**Problem description:** The expected output is exactly the lines below, starting at the line with "### Why It Matters" and ending at the line with "### My Skepticism", both included; no other line belongs in it.

===

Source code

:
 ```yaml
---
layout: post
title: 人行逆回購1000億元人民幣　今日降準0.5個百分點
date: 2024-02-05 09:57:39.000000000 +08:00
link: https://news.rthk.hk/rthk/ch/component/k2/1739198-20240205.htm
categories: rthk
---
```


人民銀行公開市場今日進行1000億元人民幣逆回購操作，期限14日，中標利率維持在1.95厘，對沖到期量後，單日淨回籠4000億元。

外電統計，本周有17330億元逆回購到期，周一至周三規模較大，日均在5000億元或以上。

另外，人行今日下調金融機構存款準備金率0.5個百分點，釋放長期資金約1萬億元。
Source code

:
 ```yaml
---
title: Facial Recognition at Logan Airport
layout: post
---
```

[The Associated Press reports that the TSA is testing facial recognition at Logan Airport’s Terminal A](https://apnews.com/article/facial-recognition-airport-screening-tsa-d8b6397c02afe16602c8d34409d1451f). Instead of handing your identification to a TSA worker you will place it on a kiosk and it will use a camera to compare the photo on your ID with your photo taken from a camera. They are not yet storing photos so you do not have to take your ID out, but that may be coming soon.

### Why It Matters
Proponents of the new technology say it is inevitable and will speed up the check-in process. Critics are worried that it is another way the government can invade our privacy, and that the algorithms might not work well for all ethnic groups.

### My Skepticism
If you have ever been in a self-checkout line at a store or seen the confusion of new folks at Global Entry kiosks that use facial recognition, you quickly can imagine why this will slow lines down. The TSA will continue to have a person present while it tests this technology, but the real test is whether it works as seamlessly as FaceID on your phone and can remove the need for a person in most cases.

===

**Result for this task:**
### Why It Matters
Proponents of the new technology say it is inevitable and will speed up the check-in process. Critics are worried that it is another way the government can invade our privacy, and that the algorithms might not work well for all ethnic groups.

### My Skepticism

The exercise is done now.